The Poetry Centre, which is based within the Department of English and Modern Languages at Oxford Brookes University, was launched in 1998, and hosts an exciting annual programme of events, which include conferences and research seminars, workshops, exhibitions, poetry readings, and community projects. Please click on the links on the left-hand side of this page to see the latest programme of readings and workshops. The Centre also runs a highly successful annual International Poetry Competition which has two categories for entries: Open and English as an Additional Language. You can find out more about past winners and how to enter the latest competition on this page.
In 2017, the Poetry Centre established ignitionpress, a poetry pamphlet press with an international outlook which publishes original, arresting poetry from emerging poets, and established poets working on interim or special projects. Our first pamphlets, with work by Lily Blacksell, Mary Jean Chan, and Patrick James Errington, will be available in early 2018.

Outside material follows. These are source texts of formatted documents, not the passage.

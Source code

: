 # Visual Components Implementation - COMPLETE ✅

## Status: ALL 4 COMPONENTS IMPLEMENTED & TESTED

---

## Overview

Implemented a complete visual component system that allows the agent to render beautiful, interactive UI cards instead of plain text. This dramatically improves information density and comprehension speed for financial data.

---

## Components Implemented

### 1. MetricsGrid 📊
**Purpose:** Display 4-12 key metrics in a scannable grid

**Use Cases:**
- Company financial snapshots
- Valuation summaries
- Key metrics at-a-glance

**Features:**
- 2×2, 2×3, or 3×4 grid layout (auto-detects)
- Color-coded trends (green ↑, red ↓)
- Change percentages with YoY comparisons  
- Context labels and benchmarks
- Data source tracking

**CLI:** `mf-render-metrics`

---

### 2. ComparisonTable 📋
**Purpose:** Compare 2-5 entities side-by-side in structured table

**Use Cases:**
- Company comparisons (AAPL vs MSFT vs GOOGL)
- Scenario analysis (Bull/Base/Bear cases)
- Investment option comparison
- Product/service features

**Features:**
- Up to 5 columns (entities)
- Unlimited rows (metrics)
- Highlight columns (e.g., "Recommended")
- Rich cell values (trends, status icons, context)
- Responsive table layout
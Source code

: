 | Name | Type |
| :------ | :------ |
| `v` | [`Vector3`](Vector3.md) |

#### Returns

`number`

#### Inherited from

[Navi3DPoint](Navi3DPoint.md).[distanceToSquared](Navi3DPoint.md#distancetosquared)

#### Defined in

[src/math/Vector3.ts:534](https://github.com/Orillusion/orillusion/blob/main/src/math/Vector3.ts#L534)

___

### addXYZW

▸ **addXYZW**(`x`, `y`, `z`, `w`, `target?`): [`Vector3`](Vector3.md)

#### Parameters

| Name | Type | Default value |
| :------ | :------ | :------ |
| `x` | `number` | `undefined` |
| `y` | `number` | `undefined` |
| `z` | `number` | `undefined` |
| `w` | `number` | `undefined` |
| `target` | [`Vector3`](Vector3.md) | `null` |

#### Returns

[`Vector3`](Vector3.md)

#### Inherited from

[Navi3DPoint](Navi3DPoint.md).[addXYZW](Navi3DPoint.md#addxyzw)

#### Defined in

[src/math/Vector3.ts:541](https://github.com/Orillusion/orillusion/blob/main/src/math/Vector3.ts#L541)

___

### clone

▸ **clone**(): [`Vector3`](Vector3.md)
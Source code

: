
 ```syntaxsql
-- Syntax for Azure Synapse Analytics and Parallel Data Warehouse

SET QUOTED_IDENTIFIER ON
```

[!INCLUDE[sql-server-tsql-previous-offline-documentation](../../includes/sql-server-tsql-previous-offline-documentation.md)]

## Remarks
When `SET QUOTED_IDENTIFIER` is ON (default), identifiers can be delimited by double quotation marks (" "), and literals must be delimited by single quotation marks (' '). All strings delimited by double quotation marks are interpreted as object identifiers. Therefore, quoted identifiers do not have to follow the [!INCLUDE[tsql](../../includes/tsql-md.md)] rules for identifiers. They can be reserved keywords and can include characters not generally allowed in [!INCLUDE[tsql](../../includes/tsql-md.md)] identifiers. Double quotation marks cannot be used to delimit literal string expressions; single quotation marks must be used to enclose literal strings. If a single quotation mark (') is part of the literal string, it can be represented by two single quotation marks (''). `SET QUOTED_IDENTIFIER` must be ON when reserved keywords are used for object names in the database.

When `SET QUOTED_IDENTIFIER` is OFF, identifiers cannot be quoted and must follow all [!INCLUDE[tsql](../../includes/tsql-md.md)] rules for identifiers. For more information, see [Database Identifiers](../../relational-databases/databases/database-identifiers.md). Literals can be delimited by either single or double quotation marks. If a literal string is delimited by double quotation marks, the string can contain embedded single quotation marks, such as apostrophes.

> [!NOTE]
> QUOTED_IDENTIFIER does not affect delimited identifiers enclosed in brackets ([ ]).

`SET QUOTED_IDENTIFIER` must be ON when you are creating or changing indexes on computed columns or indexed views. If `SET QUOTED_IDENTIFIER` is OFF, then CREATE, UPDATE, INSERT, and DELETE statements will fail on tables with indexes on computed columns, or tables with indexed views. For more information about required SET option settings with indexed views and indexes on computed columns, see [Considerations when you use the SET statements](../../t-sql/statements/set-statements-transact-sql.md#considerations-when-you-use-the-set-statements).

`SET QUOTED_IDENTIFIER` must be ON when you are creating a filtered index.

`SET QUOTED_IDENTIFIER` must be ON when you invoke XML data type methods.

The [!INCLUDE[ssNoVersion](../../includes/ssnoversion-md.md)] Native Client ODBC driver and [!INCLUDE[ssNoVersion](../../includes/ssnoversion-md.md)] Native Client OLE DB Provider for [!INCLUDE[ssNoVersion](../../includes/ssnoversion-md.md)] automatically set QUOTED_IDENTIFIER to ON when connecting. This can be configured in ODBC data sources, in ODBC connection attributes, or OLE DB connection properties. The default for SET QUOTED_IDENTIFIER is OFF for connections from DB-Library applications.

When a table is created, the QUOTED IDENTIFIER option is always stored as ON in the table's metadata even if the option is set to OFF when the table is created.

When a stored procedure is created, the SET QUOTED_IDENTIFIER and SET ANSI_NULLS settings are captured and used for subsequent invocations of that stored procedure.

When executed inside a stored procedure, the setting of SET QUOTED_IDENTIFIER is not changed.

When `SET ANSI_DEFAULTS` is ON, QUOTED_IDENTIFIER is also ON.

The Centre also acts as a base for the research being done into poetry in the Department, and you can find out more about that work here. Current projects housed within the Centre include the AGAST Project (Avant-Gardes and Speculative Technology), and you can read more about that here.

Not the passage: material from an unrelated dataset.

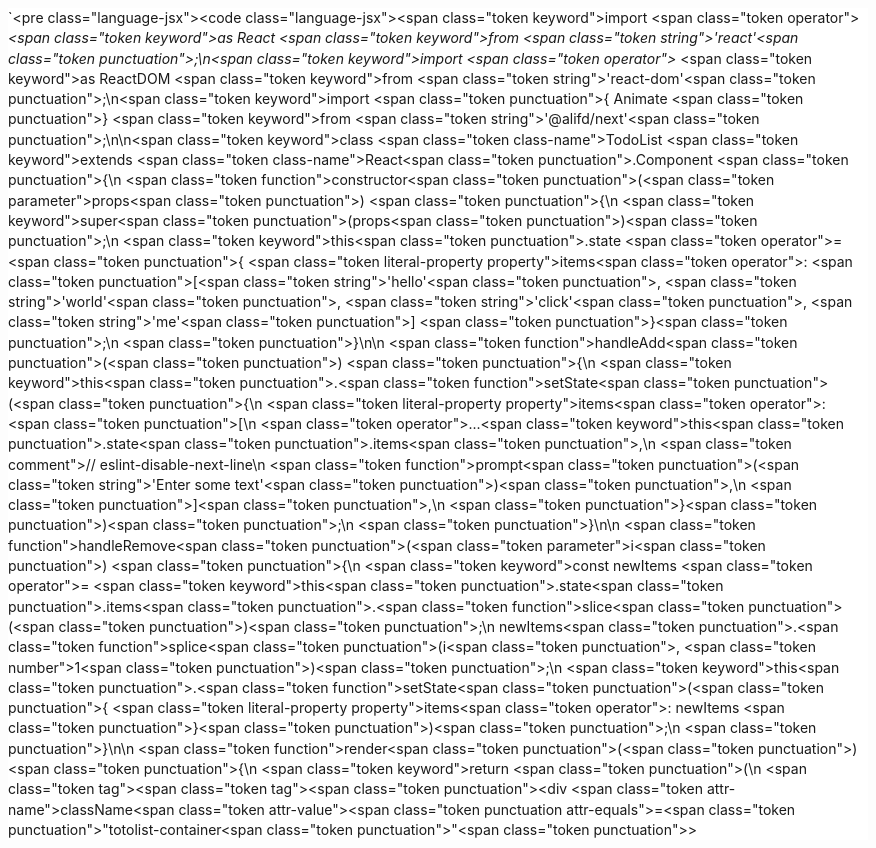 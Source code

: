 `<pre class=\"language-jsx\"><code class=\"language-jsx\"><span class=\"token keyword\">import</span> <span class=\"token operator\">*</span> <span class=\"token keyword\">as</span> React <span class=\"token keyword\">from</span> <span class=\"token string\">'react'</span><span class=\"token punctuation\">;</span>\n<span class=\"token keyword\">import</span> <span class=\"token operator\">*</span> <span class=\"token keyword\">as</span> ReactDOM <span class=\"token keyword\">from</span> <span class=\"token string\">'react-dom'</span><span class=\"token punctuation\">;</span>\n<span class=\"token keyword\">import</span> <span class=\"token punctuation\">{</span> Animate <span class=\"token punctuation\">}</span> <span class=\"token keyword\">from</span> <span class=\"token string\">'@alifd/next'</span><span class=\"token punctuation\">;</span>\n\n<span class=\"token keyword\">class</span> <span class=\"token class-name\">TodoList</span> <span class=\"token keyword\">extends</span> <span class=\"token class-name\">React<span class=\"token punctuation\">.</span>Component</span> <span class=\"token punctuation\">{</span>\n    <span class=\"token function\">constructor</span><span class=\"token punctuation\">(</span><span class=\"token parameter\">props</span><span class=\"token punctuation\">)</span> <span class=\"token punctuation\">{</span>\n        <span class=\"token keyword\">super</span><span class=\"token punctuation\">(</span>props<span class=\"token punctuation\">)</span><span class=\"token punctuation\">;</span>\n        <span class=\"token keyword\">this</span><span class=\"token punctuation\">.</span>state <span class=\"token operator\">=</span> <span class=\"token punctuation\">{</span> <span class=\"token literal-property property\">items</span><span class=\"token operator\">:</span> <span class=\"token punctuation\">[</span><span class=\"token string\">'hello'</span><span class=\"token punctuation\">,</span> <span class=\"token string\">'world'</span><span class=\"token punctuation\">,</span> <span class=\"token string\">'click'</span><span class=\"token punctuation\">,</span> <span class=\"token string\">'me'</span><span class=\"token punctuation\">]</span> <span class=\"token punctuation\">}</span><span class=\"token punctuation\">;</span>\n    <span class=\"token punctuation\">}</span>\n\n    <span class=\"token function\">handleAdd</span><span class=\"token punctuation\">(</span><span class=\"token punctuation\">)</span> <span class=\"token punctuation\">{</span>\n        <span class=\"token keyword\">this</span><span class=\"token punctuation\">.</span><span class=\"token function\">setState</span><span class=\"token punctuation\">(</span><span class=\"token punctuation\">{</span>\n            <span class=\"token literal-property property\">items</span><span class=\"token operator\">:</span> <span class=\"token punctuation\">[</span>\n                <span class=\"token operator\">...</span><span class=\"token keyword\">this</span><span class=\"token punctuation\">.</span>state<span class=\"token punctuation\">.</span>items<span class=\"token punctuation\">,</span>\n                <span class=\"token comment\">// eslint-disable-next-line</span>\n                <span class=\"token function\">prompt</span><span class=\"token punctuation\">(</span><span class=\"token string\">'Enter some text'</span><span class=\"token punctuation\">)</span><span class=\"token punctuation\">,</span>\n            <span class=\"token punctuation\">]</span><span class=\"token punctuation\">,</span>\n        <span class=\"token punctuation\">}</span><span class=\"token punctuation\">)</span><span class=\"token punctuation\">;</span>\n    <span class=\"token punctuation\">}</span>\n\n    <span class=\"token function\">handleRemove</span><span class=\"token punctuation\">(</span><span class=\"token parameter\">i</span><span class=\"token punctuation\">)</span> <span class=\"token punctuation\">{</span>\n        <span class=\"token keyword\">const</span> newItems <span class=\"token operator\">=</span> <span class=\"token keyword\">this</span><span class=\"token punctuation\">.</span>state<span class=\"token punctuation\">.</span>items<span class=\"token punctuation\">.</span><span class=\"token function\">slice</span><span class=\"token punctuation\">(</span><span class=\"token punctuation\">)</span><span class=\"token punctuation\">;</span>\n        newItems<span class=\"token punctuation\">.</span><span class=\"token function\">splice</span><span class=\"token punctuation\">(</span>i<span class=\"token punctuation\">,</span> <span class=\"token number\">1</span><span class=\"token punctuation\">)</span><span class=\"token punctuation\">;</span>\n        <span class=\"token keyword\">this</span><span class=\"token punctuation\">.</span><span class=\"token function\">setState</span><span class=\"token punctuation\">(</span><span class=\"token punctuation\">{</span> <span class=\"token literal-property property\">items</span><span class=\"token operator\">:</span> newItems <span class=\"token punctuation\">}</span><span class=\"token punctuation\">)</span><span class=\"token punctuation\">;</span>\n    <span class=\"token punctuation\">}</span>\n\n    <span class=\"token function\">render</span><span class=\"token punctuation\">(</span><span class=\"token punctuation\">)</span> <span class=\"token punctuation\">{</span>\n        <span class=\"token keyword\">return</span> <span class=\"token punctuation\">(</span>\n            <span class=\"token tag\"><span class=\"token tag\"><span class=\"token punctuation\">&lt;</span>div</span> <span class=\"token attr-name\">className</span><span class=\"token attr-value\"><span class=\"token punctuation attr-equals\">=</span><span class=\"token punctuation\">\"</span>totolist-container<span class=\"token punctuation\">\"</span></span><span class=\"token punctuation\">></span></span>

Past projects have been in the areas of poetry and science; poetry and the environment; poetry and business; poetry and mental health; and performance poetry in Oxfordshire. From 2008-9 the Centre also ran a project pairing poets with refugees and asylum seekers to work collaboratively on new poetry. The result of this was the anthology See How I Land: Oxford Poets and Exiled Writers, which you can download here. You can learn more about all of these projects and more by clicking on the Projects link to the left of this page.

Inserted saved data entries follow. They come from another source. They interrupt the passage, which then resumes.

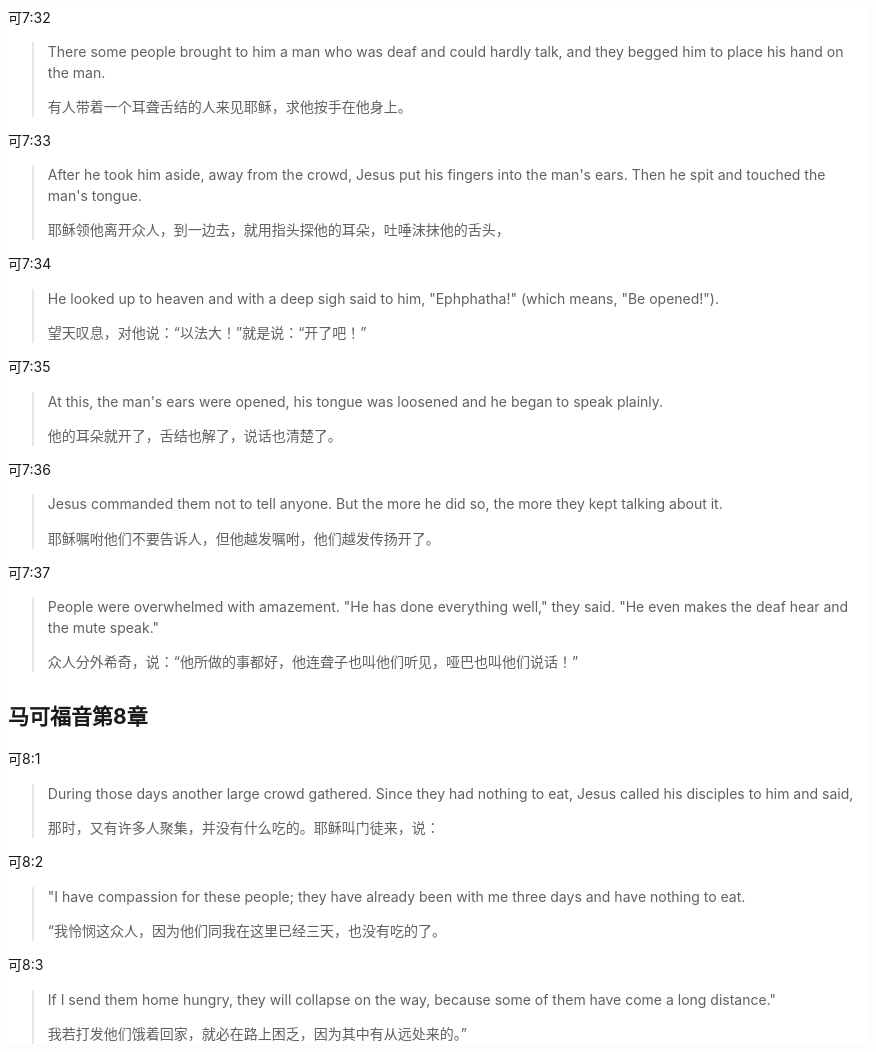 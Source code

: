 
可7:32
> There some people brought to him a man who was deaf and could hardly talk, and they begged him to place his hand on the man.
>
> 有人带着一个耳聋舌结的人来见耶稣，求他按手在他身上。


可7:33
> After he took him aside, away from the crowd, Jesus put his fingers into the man's ears. Then he spit and touched the man's tongue.
>
> 耶稣领他离开众人，到一边去，就用指头探他的耳朵，吐唾沫抹他的舌头，


可7:34
> He looked up to heaven and with a deep sigh said to him, "Ephphatha!" (which means, "Be opened!").
>
> 望天叹息，对他说：“以法大！”就是说：“开了吧！”


可7:35
> At this, the man's ears were opened, his tongue was loosened and he began to speak plainly.
>
> 他的耳朵就开了，舌结也解了，说话也清楚了。


可7:36
> Jesus commanded them not to tell anyone. But the more he did so, the more they kept talking about it.
>
> 耶稣嘱咐他们不要告诉人，但他越发嘱咐，他们越发传扬开了。


可7:37
> People were overwhelmed with amazement. "He has done everything well," they said. "He even makes the deaf hear and the mute speak."
>
> 众人分外希奇，说：“他所做的事都好，他连聋子也叫他们听见，哑巴也叫他们说话！”


## 马可福音第8章
可8:1
> During those days another large crowd gathered. Since they had nothing to eat, Jesus called his disciples to him and said,
>
> 那时，又有许多人聚集，并没有什么吃的。耶稣叫门徒来，说：


可8:2
> "I have compassion for these people; they have already been with me three days and have nothing to eat.
>
> “我怜悯这众人，因为他们同我在这里已经三天，也没有吃的了。


可8:3
> If I send them home hungry, they will collapse on the way, because some of them have come a long distance."
>
> 我若打发他们饿着回家，就必在路上困乏，因为其中有从远处来的。”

Within Brookes, the Poetry Centre runs an internship programme for undergraduates, during which the interns help to run numerous projects such as events for National Poetry Day, a contemporary poetry reading group, and spoken word evenings. You can read more about these projects by clicking on the relevant Projects link to the left. The Centre also acts as a base for PhD students studying and writing in the area, and contributes every semester to the EML Research Seminar series. We also review new books of poetry on our Review Blog.
In collaboration with Oxford City Council, the Centre co-ordinated the Oxford City Poet scheme from 2011-13. The City Poet's remit was to encourage both the reading and writing of poetry in Oxford and the region. The first City Poet was Kate Clanchy, and you can find out about her work in the Projects section of the site. In 2013, Kate Clanchy, the Poetry Centre, and Oxford City Council also set up the post of Oxford Youth Ambassador for Poetry, which was held by Azfa Awad between 2013-14.
The Centre is actively involved in social media and digital outreach. As well as promoting research and events through a lively Facebook page and Twitter feed, it has also run a Weekly Poem initiative since 2007 through which the work of independent presses and their poets is showcased every Monday. These poems are then archived as a permanent record of important contemporary poets and trends in poetry. The website also features the Centre’s dedicated podcasts, which are designed to allow establishing poets from in and around Oxfordshire space to discuss their work and ideas.